Strafanzeige bei Behandlungsfehlern
In letzter Zeit gab es Unsicherheiten bei manchen Spitalsärzten, insbesondere aus gespag-Häusern: Zeigen die Spitäler ihre Ärzte beim Staatsanwalt an? Dazu möchte ich kurz die rechtliche Situation darstellen: § 54 Ärztegesetz verpflichtet jeden Arzt, dass er Anzeige bei der Polizei erstattet und zwar dann, wenn er den Verdacht hat, dass durch eine gerichtlich strafbare Handlung der Tod oder eine schwere Körperverletzung herbeigeführt wurde (Anzeigepflicht besteht weiters bei Misshandlung einer volljährigen Person, die ihre Interessen nicht selbst wahrzunehmen vermag bzw. bei Missbrauch von Minderjährigen. Wenn ein minderjähriges Kind allerdings von einem nahen Angehörigen missbraucht wurde, kann zum Wohle des Kindes die Anzeige unterbleiben, wenn eine Zusammenarbeit mit dem Jugendwohlfahrtsträger und ggf . einer Kinderschutzeinrichtung einer Krankenanstalt erfolgt). Diese Anzeigepflicht nach dem ÄrzteG besteht für jeden Arzt.
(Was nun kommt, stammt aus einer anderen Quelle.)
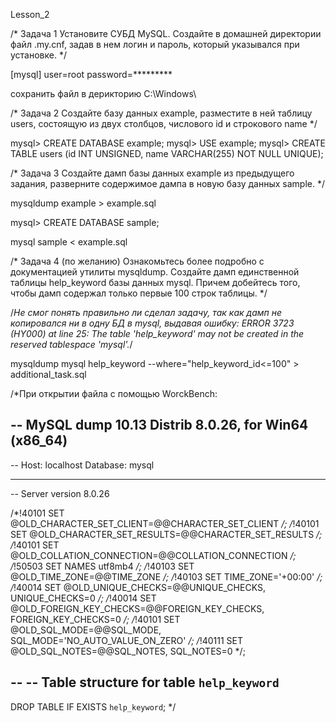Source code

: Lesson_2

/* Задача 1
Установите СУБД MySQL. Создайте в домашней директории файл .my.cnf, задав в нем логин и пароль, который указывался при установке.
*/

[mysql]
user=root
password=*********

сохранить файл в дерикторию C:\Windows\

/* Задача 2
Создайте базу данных example, разместите в ней таблицу users, состоящую из двух столбцов, числового id и строкового name
*/

mysql> CREATE DATABASE example;
mysql> USE example;
mysql> CREATE TABLE users (id INT UNSIGNED, name VARCHAR(255) NOT NULL UNIQUE);

/* Задача 3
Создайте дамп базы данных example из предыдущего задания, разверните содержимое дампа в новую базу данных sample.
*/

mysqldump example > example.sql

mysql> CREATE DATABASE sample;

mysql sample < example.sql

/* Задача 4
(по желанию) Ознакомьтесь более подробно с документацией утилиты mysqldump. Создайте дамп единственной таблицы help_keyword базы данных mysql. Причем добейтесь того, чтобы дамп содержал только первые 100 строк таблицы.
*/

/*Не смог понять правильно ли сделал задачу, так как дамп не копировался ни в одну БД в mysql, выдавая ошибку: ERROR 3723 (HY000) at line 25: The table 'help_keyword' may not be created in the reserved tablespace 'mysql'.*/

mysqldump mysql help_keyword --where="help_keyword_id<=100" > additional_task.sql

/*При открытии файла с помощью WorckBench:

-- MySQL dump 10.13  Distrib 8.0.26, for Win64 (x86_64)
--
-- Host: localhost    Database: mysql
-- ------------------------------------------------------
-- Server version	8.0.26

/*!40101 SET @OLD_CHARACTER_SET_CLIENT=@@CHARACTER_SET_CLIENT */;
/*!40101 SET @OLD_CHARACTER_SET_RESULTS=@@CHARACTER_SET_RESULTS */;
/*!40101 SET @OLD_COLLATION_CONNECTION=@@COLLATION_CONNECTION */;
/*!50503 SET NAMES utf8mb4 */;
/*!40103 SET @OLD_TIME_ZONE=@@TIME_ZONE */;
/*!40103 SET TIME_ZONE='+00:00' */;
/*!40014 SET @OLD_UNIQUE_CHECKS=@@UNIQUE_CHECKS, UNIQUE_CHECKS=0 */;
/*!40014 SET @OLD_FOREIGN_KEY_CHECKS=@@FOREIGN_KEY_CHECKS, FOREIGN_KEY_CHECKS=0 */;
/*!40101 SET @OLD_SQL_MODE=@@SQL_MODE, SQL_MODE='NO_AUTO_VALUE_ON_ZERO' */;
/*!40111 SET @OLD_SQL_NOTES=@@SQL_NOTES, SQL_NOTES=0 */;

--
-- Table structure for table `help_keyword`
--

DROP TABLE IF EXISTS `help_keyword`;
*/
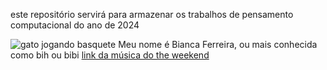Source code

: este repositório servirá para armazenar os trabalhos de pensamento computacional do ano de 2024

![gato jogando basquete](https://media.tenor.com/3S47eD-A5j4AAAAM/cat-basketball.gif)
Meu nome é Bianca Ferreira, ou mais conhecida como bih ou bibi
[link da música do the weekend](https://youtu.be/u9n7Cw-4_HQ?si=5V7CWq8lZwryZc1W)
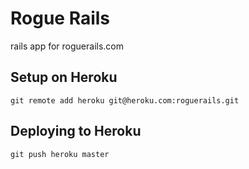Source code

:Rogue Rails
====
rails app for roguerails.com

## Setup on Heroku
    git remote add heroku git@heroku.com:roguerails.git

## Deploying to Heroku
    git push heroku master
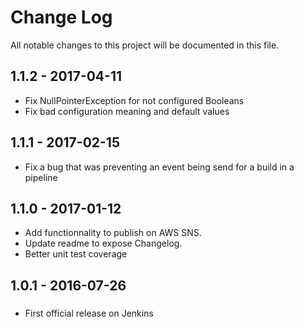 # Change Log
All notable changes to this project will be documented in this file.

## 1.1.2 - 2017-04-11
- Fix NullPointerException for not configured Booleans
- Fix bad configuration meaning and default values

## 1.1.1 - 2017-02-15
- Fix a bug that was preventing an event being send for a build in a pipeline

## 1.1.0 - 2017-01-12
- Add functionnality to publish on AWS SNS. 
- Update readme to expose Changelog.
- Better unit test coverage


## 1.0.1 - 2016-07-26
###
- First official release on Jenkins
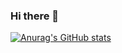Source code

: ### Hi there 👋
[![Anurag's GitHub stats](https://github-readme-stats.vercel.app/apiPhamAnhTienn=anuraghazra)](https://github.com/anuraghazra/github-readme-stats)

<!--
**PhamAnhTienn/PhamAnhTienn** is a ✨ _special_ ✨ repository because its `README.md` (this file) appears on your GitHub profile.

Here are some ideas to get you started:

- 🔭 I’m currently working on ...
- 🌱 I’m currently learning ...
- 👯 I’m looking to collaborate on ...
- 🤔 I’m looking for help with ...
- 💬 Ask me about ...
- 📫 How to reach me: ...
- 😄 Pronouns: ...
- ⚡ Fun fact: ...
-->
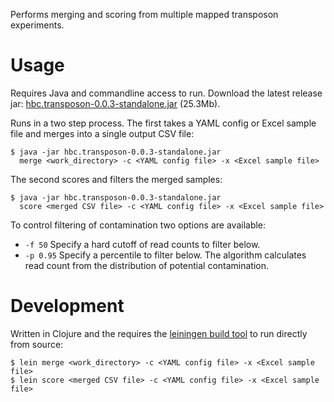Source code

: Performs merging and scoring from multiple mapped transposon experiments.

# Usage

Requires Java and commandline access to run. Download the latest release jar:
[hbc.transposon-0.0.3-standalone.jar][2] (25.3Mb).

Runs in a two step process. The first takes a YAML config or Excel sample file
and merges into a single output CSV file:

    $ java -jar hbc.transposon-0.0.3-standalone.jar
      merge <work_directory> -c <YAML config file> -x <Excel sample file>

The second scores and filters the merged samples:

    $ java -jar hbc.transposon-0.0.3-standalone.jar
      score <merged CSV file> -c <YAML config file> -x <Excel sample file>

To control filtering of contamination two options are available:

- `-f 50` Specify a hard cutoff of read counts to filter below.
- `-p 0.95` Specify a percentile to filter below. The algorithm calculates read
  count from the distribution of potential contamination.

# Development

Written in Clojure and the requires the [leiningen build tool][1] to run
directly from source:

    $ lein merge <work_directory> -c <YAML config file> -x <Excel sample file>
    $ lein score <merged CSV file> -c <YAML config file> -x <Excel sample file>

[1]: https://github.com/technomancy/leiningen
[2]: https://s3.amazonaws.com/hbc.transposon/hbc.transposon-0.0.3-standalone.jar
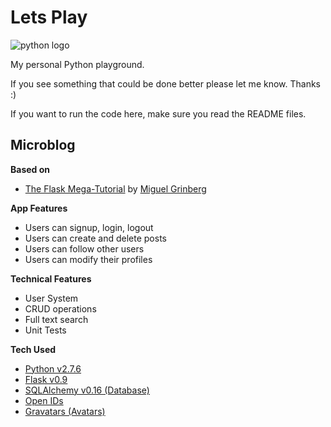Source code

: Lets Play
=====================

![python logo](https://www.python.org/static/img/python-logo.png)

My personal Python playground. 

If you see something that could be done better please let me know. Thanks :)

If you want to run the code here, make sure you read the README files.

## Microblog 

**Based on**
* [The Flask Mega-Tutorial](http://blog.miguelgrinberg.com/post/the-flask-mega-tutorial-part-i-hello-world) by [Miguel Grinberg](http://miguelgrinberg.com)

**App Features**
* Users can signup, login, logout
* Users can create and delete posts
* Users can follow other users
* Users can modify their profiles

**Technical Features**
* User System
* CRUD operations
* Full text search
* Unit Tests

**Tech Used**
* [Python v2.7.6](https://www.python.org/)
* [Flask v0.9](http://flask.pocoo.org/)
* [SQLAlchemy v0.16 (Database)](http://www.sqlalchemy.org/)
* [Open IDs](http://en.wikipedia.org/wiki/OpenID)
* [Gravatars (Avatars)](https://en.gravatar.com/)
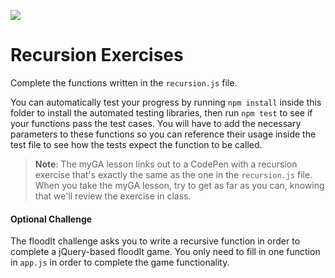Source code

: ![](https://ga-dash.s3.amazonaws.com/production/assets/logo-9f88ae6c9c3871690e33280fcf557f33.png)

# Recursion Exercises

Complete the functions written in the `recursion.js` file. 

You can automatically test your progress by running `npm install` inside this folder to install the automated testing libraries, then run `npm test` to see if your functions pass the test cases. You will have to add the necessary parameters to these functions so you can reference their usage inside the test file to see how the tests expect the function to be called.

> **Note**: The myGA lesson links out to a CodePen with a recursion exercise that's exactly the same as the one in the `recursion.js` file. When you take the myGA lesson, try to get as far as you can, knowing that we'll review the exercise in class.

#### Optional Challenge

The floodIt challenge asks you to write a recursive function in order to complete a jQuery-based floodIt game. You only need to fill in one function in `app.js` in order to complete the game functionality. 
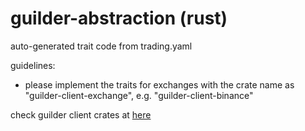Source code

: # guilder-abstraction (rust)
auto-generated trait code from trading.yaml

guidelines:
- please implement the traits for exchanges with the crate name as "guilder-client-exchange", e.g. "guilder-client-binance"

check guilder client crates at [here](https://crates.io/search?q=guilder-client)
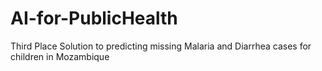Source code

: # AI-for-PublicHealth
Third Place Solution to predicting missing Malaria and Diarrhea cases for children in Mozambique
In den Spitälern wird eine Anzeige in aller Regel aber nicht durch den behandelnden Arzt selbst erstattet, sondern durch den ärztlichen Leiter. In den gespag-Spitälern wird dies so gehandhabt, dass bei Todesfällen, bei denen nach Auskunft der behandelnden Ärzte der Verdacht auf einen Behandlungsfehler besteht und dieser Fehler aller Wahrscheinlichkeit nach den Tod (mit)verursacht hat, nach Rücksprache zwischen Rechtsträger und ärztlicher Direktion von dieser eine Sachverhaltsdarstellung an die Staatsanwaltschaft erfolgt. In dieser Sachverhaltsdarstellung werden nicht konkrete Ärzte namentlich angezeigt, sondern es wird der Sachverhalt an den Staatsanwalt gemeldet. Diese Meldung des Sachverhaltes an die Staatsanwaltschaft ist nicht nur nach dem ÄrzteG verpflichtend vorgesehen, sondern sie ist auch in derartigen Fällen sinnvoll, um nicht den Eindruck des Vertuschens oder Verschleierns zu erwecken. Die betroffenen Patienten bzw. Angehörigen werden darüber informiert, dass sie sich zur Unterstützung bei der Prüfung, ob ein Behandlungsfehler vorliegt, an die Patientenvertretung wenden können.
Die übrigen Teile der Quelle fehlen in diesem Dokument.